* [Prompt]:
Look through the data for the string "readme". Copy every line where it is found.

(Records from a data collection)
·····

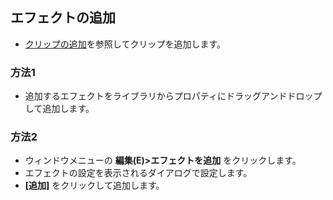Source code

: ## エフェクトの追加

* [クリップの追加](https://beditor.net/docs/how_to_use/AddClip)を参照してクリップを追加します。

### 方法1
* 追加するエフェクトをライブラリからプロパティにドラッグアンドドロップして追加します。

### 方法2
* ウィンドウメニューの __編集(E)>エフェクトを追加__ をクリックします。
* エフェクトの設定を表示されるダイアログで設定します。
* __[追加]__ をクリックして追加します。
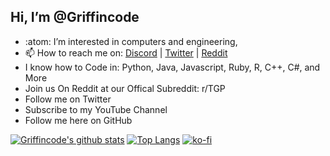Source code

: Hi, I’m @Griffincode
-----
- :atom: I’m interested in computers and engineering,  
- 📫 How to reach me on: [Discord](https://dsc.gg/griffincode) | [Twitter](https://twitter.com/Griffincode2) | [Reddit](https://www.reddit.com/user/Griffincode21)
- I know how to Code in: Python, Java, Javascript, Ruby, R, C++, C#, and More
- Join us On Reddit at our Offical Subreddit: r/TGP 
- Follow me on Twitter 
- Subscribe to my YouTube Channel
- Follow me here on GitHub

[![Griffincode's github stats](https://github-readme-stats.vercel.app/api?username=Griphcode)](https://github.com/Griphcode/github-readme-stats) 
[![Top Langs](https://github-readme-stats.vercel.app/api/top-langs/?username=griphcode&layout=compact)](https://github.com/griphcode/github-readme-stats)
[![ko-fi](https://ko-fi.com/img/githubbutton_sm.svg)](https://ko-fi.com/N4N6693Q4)
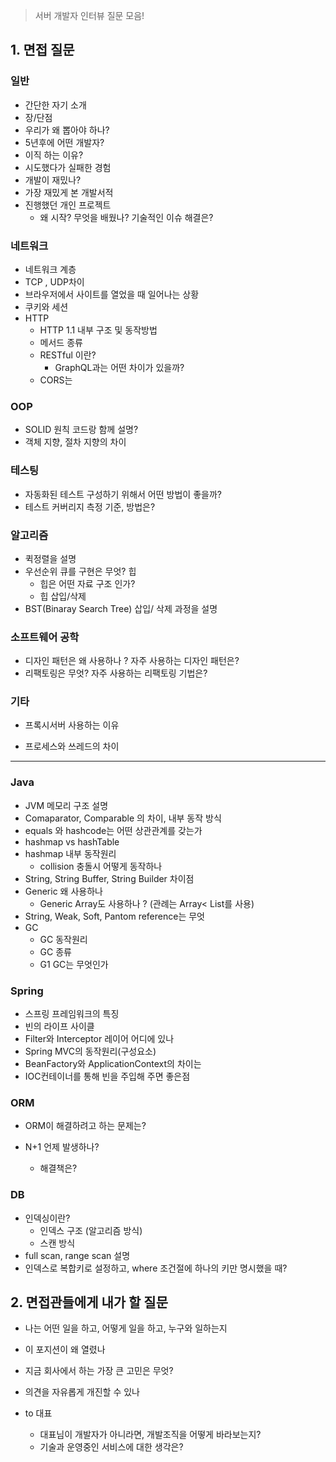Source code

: >   서버 개발자 인터뷰 질문 모음!



## 1. 면접 질문

### 일반 

-   간단한 자기 소개
-   장/단점
-   우리가 왜 뽑아야 하나? 
-   5년후에 어떤 개발자? 
-   이직 하는 이유? 
-   시도했다가 실패한 경험
-   개발이 재밌나? 
-   가장 재밌게 본 개발서적
-   진행했던 개인 프로젝트
    -   왜 시작? 무엇을 배웠나? 기술적인 이슈 해결은? 



### 네트워크

-   네트워크 계층
-   TCP , UDP차이 
-   브라우저에서 사이트를 열었을 때 일어나는 상황
-   쿠키와 세션
-   HTTP
    -   HTTP 1.1 내부 구조 및 동작방법
    -   메서드 종류
    -   RESTful 이란?
        -   GraphQL과는 어떤 차이가 있을까? 
    -   CORS는

### OOP

-   SOLID 원칙 코드랑 함께 설명? 
-   객체 지향, 절차 지향의 차이 

### 테스팅 

-   자동화된 테스트 구성하기 위해서 어떤 방법이 좋을까? 
-   테스트 커버리지 측정 기준, 방법은? 

### 알고리즘 

-   퀵정렬을 설명
-   우선순위 큐를 구현은 무엇? 힙
    -   힙은 어떤 자료 구조 인가? 
    -   힙 삽입/삭제
-   BST(Binaray Search Tree) 삽입/ 삭제 과정을 설명

### 소프트웨어 공학 

-   디자인 패턴은 왜 사용하나 ? 자주 사용하는 디자인 패턴은?
-   리팩토링은 무엇? 자주 사용하는 리팩토링 기법은?

### 기타

-   프록시서버 사용하는 이유

-   프로세스와 쓰레드의 차이

    

---

### Java

-   JVM 메모리 구조 설명
-   Comaparator, Comparable 의 차이, 내부 동작 방식
-   equals 와 hashcode는 어떤 상관관계를 갖는가
-   hashmap vs hashTable
-   hashmap 내부 동작원리
    -   collision 충돌시 어떻게 동작하나 
-   String, String Buffer, String Builder 차이점 
-   Generic 왜 사용하나 
    -   Generic Array도 사용하나 ? (관례는 Array< List를 사용)
-   String, Weak, Soft, Pantom reference는 무엇 
-   GC
    -   GC 동작원리
    -   GC 종류
    -   G1 GC는 무엇인가 



### Spring 

-   스프링 프레임워크의 특징
-   빈의 라이프 사이클 
-   Filter와 Interceptor 레이어 어디에 있나
-   Spring MVC의 동작원리(구성요소)
-   BeanFactory와 ApplicationContext의 차이는
-   IOC컨테이너를 통해 빈을 주입해 주면 좋은점 



### ORM

-   ORM이 해결하려고 하는 문제는? 

-   N+1 언제 발생하나? 

    -   해결책은? 

    

### DB

-   인덱싱이란? 
    -   인덱스 구조 (알고리즘 방식)
    -   스캔 방식 
-   full scan, range scan 설명 
-   인덱스로 복합키로 설정하고, where 조건절에 하나의 키만 명시했을 때? 



## 2. 면접관들에게 내가 할 질문

-   나는 어떤 일을 하고, 어떻게 일을 하고, 누구와 일하는지 

-   이 포지션이 왜 열렸나

-   지금 회사에서 하는 가장 큰 고민은 무엇?

-   의견을 자유롭게 개진할 수 있나 

-   to 대표

    -   대표님이 개발자가 아니라면, 개발조직을 어떻게 바라보는지?
    -   기술과 운영중인 서비스에 대한 생각은?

·····

* [Answer for the task]:
[![Griffincode's github stats](https://github-readme-stats.vercel.app/api?username=Griphcode)](https://github.com/Griphcode/github-readme-stats) 
[![Top Langs](https://github-readme-stats.vercel.app/api/top-langs/?username=griphcode&layout=compact)](https://github.com/griphcode/github-readme-stats)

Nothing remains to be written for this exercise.